Tuesday, October 26, 2010

Can Mars just go away now?

Okay, my comics finally came and I got a chance to read Brightest Day #12.  Of all the stories, I'm liking the one revolving around the Martian Manhunter one the least.

Since the Martian Manhunter is one of my favorite characters, I had really high hopes for his story arc.  I thought Brightest Day would be an opportunity to take the character back to his roots, or maybe back to his roots with a little twist of noir.

Instead, the J'onn's antagonist is basically a female version of Malefic.  *sigh*  (For the record, I really don't like Malefic, J'onn's evil twin brother, for those of you who don't know who he is.)  Coupled with that is an origin retcon, which always bug me to no end.

But all of that out of the way, here's what I think really needs to happen to bring the charcater of the Martian Manhunter to new heights:

Get rid of Mars.

Get rid of it!  I don't mean obliterate the planet Death Star-style, but just let it stay in the background, not the forefront.  Here's why:

1.  Mars is so poorly defined.  Is it a war-like culture reminiscent of Edgar Rice Burroughs?  Is it a planet/nation of philosophers and poets?  Honestly, I can't keep track of what Martian culture was like.

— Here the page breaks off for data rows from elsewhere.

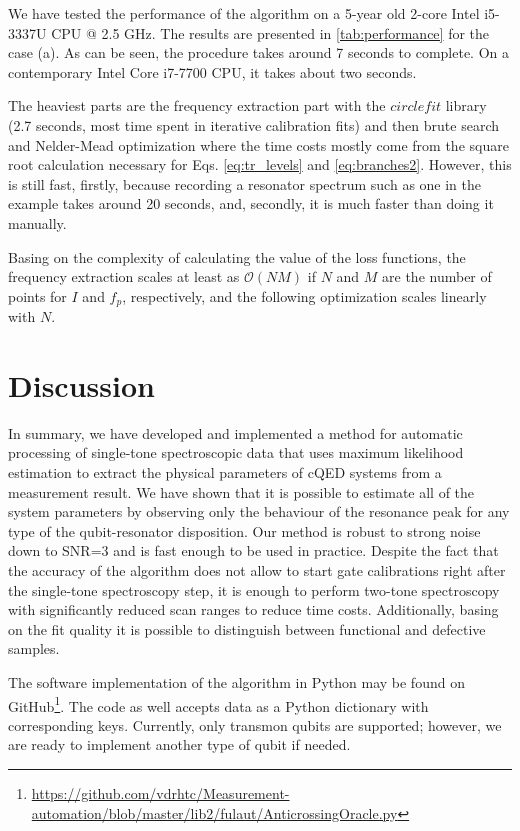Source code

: \documentclass[%
 aip,
 draft,
 amsmath,amssymb,
 reprint,%
]{revtex4-1}
\begin{document}
We have tested the performance of the algorithm on a 5-year old 2-core Intel i5-3337U CPU @ 2.5 GHz. The results are presented in \autoref{tab:performance} for the case (a).  As can be seen, the procedure takes around 7 seconds to complete. On a contemporary Intel Core i7-7700 CPU, it takes about two seconds. 

The heaviest parts are the frequency extraction part with the $circlefit$ library (2.7 seconds, most time spent in iterative calibration fits) and then brute search and Nelder-Mead optimization where the time costs mostly come from the square root calculation necessary for Eqs. \eqref{eq:tr_levels} and \eqref{eq:branches2}. However, this is still fast, firstly, because recording a resonator spectrum such as one in the example takes around 20 seconds, and, secondly, it is much faster than doing it manually. 

Basing on the complexity of calculating the value of the loss functions, the frequency extraction scales at least as $\mathcal{O}(NM)$ if $N$ and $M$ are the number of points for $I$ and $f_p$, respectively, and the following optimization scales linearly with $N$. 


\section{Discussion}


In summary, we have developed and implemented a method for automatic processing of single-tone spectroscopic data that uses maximum likelihood estimation to extract the physical parameters of cQED systems from a measurement result. We have shown that it is possible to estimate all of the system parameters by observing only the behaviour of the resonance peak for any type of the qubit-resonator disposition. Our method is robust to strong noise down to SNR=3 and is fast enough to be used in practice. Despite the fact that the accuracy of the algorithm does not allow to start gate calibrations right after the single-tone spectroscopy step, it is enough to perform two-tone spectroscopy with significantly reduced scan ranges to reduce time costs. Additionally, basing on the fit quality it is possible to distinguish between functional and defective samples.

The software implementation of the algorithm in Python may be found on GitHub\footnote{\url{https://github.com/vdrhtc/Measurement-automation/blob/master/lib2/fulaut/AnticrossingOracle.py}}. The code as well accepts data as a Python dictionary with corresponding keys. Currently, only transmon qubits are supported; however, we are ready to implement another type of qubit if needed.
\end{document}
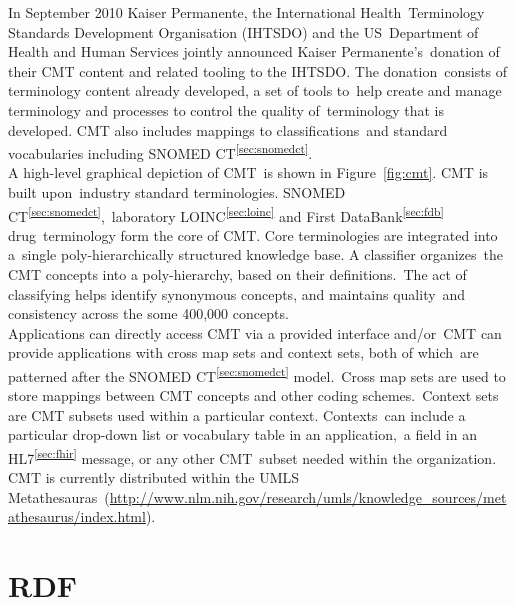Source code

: \documentclass[DIV=calc, paper=a4, fontsize=12pt, onecolumn]{scrartcl}	 %
\begin{document}
  \noindent In September 2010 Kaiser Permanente, the International Health\
  Terminology Standards Development Organisation (IHTSDO) and the US\
  Department of Health and Human Services jointly announced Kaiser Permanente's\
  donation of their CMT content and related tooling to the IHTSDO. The donation\
  consists of terminology content already developed, a set of tools to\
  help create and manage terminology and processes to control the quality of\
  terminology that is developed. CMT also includes mappings to classifications\
  and standard vocabularies including SNOMED CT\textsuperscript{\ref{sec:snomedct}}.\\
  
  \noindent A high-level graphical depiction of CMT\
  is shown in Figure~\ref{fig:cmt}. CMT is built upon\
  industry standard terminologies. SNOMED CT\textsuperscript{\ref{sec:snomedct}},\
  laboratory LOINC\textsuperscript{\ref{sec:loinc}} and First DataBank\textsuperscript{\ref{sec:fdb}} drug\
  terminology form the core of CMT. Core terminologies are integrated into a\
  single poly-hierarchically structured knowledge base. A classifier organizes\
  the CMT concepts into a poly-hierarchy, based on their definitions.\
  The act of classifying helps identify synonymous concepts, and maintains quality\
  and consistency across the some 400,000 concepts.\\
  
  \noindent Applications can directly access CMT via a provided interface and/or\
  CMT can provide applications with cross map sets and context sets, both of which\
  are patterned after the SNOMED CT\textsuperscript{\ref{sec:snomedct}} model.\
  Cross map sets are used to store mappings between CMT concepts and other coding schemes.\
  Context sets are CMT subsets used within a particular context. Contexts\
  can include a particular drop-down list or vocabulary table in an application,\
  a field in an HL7\textsuperscript{\ref{sec:fhir}} message, or any other CMT\
  subset needed within the organization.\\
  
  \noindent CMT is currently distributed within the UMLS Metathesauras\
  (\url{http://www.nlm.nih.gov/research/umls/knowledge_sources/metathesaurus/index.html}).
  
  


  \section[Resource Description Framework (RDF)]{RDF}
  \label{sec:rdf}
\end{document}
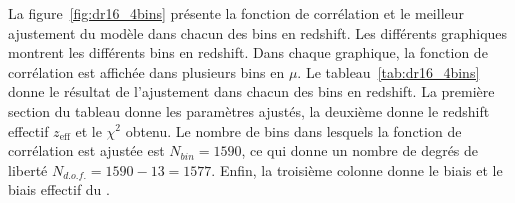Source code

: \documentclass[11pt, twoside, a4paper, openright]{report}
\begin{document}
La figure~\ref{fig:dr16_4bins} présente la fonction de corrélation et le meilleur ajustement du modèle dans chacun des bins en redshift. Les différents graphiques montrent les différents bins en redshift. Dans chaque graphique, la fonction de corrélation est affichée dans plusieurs bins en $\mu$. Le tableau~\ref{tab:dr16_4bins} donne le résultat de l'ajustement dans chacun des bins en redshift. La première section du tableau donne les paramètres ajustés, la deuxième donne le redshift effectif $z_{\mathrm{eff}}$ et le $\chi^2$ obtenu. Le nombre de bins dans lesquels la fonction de corrélation est ajustée est $N_{bin} = \num{1590}$, ce qui donne un nombre de degrés de liberté $N_{d.o.f.} = \num{1590} - \num{13} = \num{1577}$. Enfin, la troisième colonne donne le biais et le biais effectif du \lya{}.
\end{document}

2.  And while we're at it, can we cut out the whole "the entire planet has the same culture/government/language bit?  As much as I love Star Wars, the fact that Tatooine is entirely desert makes no sense.  (Okay, "Galaxy far, far away," so I guess it has different rules.)  Yes, I know there were White Martians, which to me, are a mess to begin with anyway.  There were Pole Dwellers, but they got retconned out, I tink.  But take a look at these speech bubbles from Brightest Day #12:


The Martian Symbols of Love and Hate?  Slip "Earth" into that sentence and it makes no sense.  Can you think of the Earth symbol for danger?  The Earth symbol for love?  If someone dropped you off a country with a completely different language and culture, would you even know what a stop sign looked like?!  ARGH!  A whole planet can't have the same culture!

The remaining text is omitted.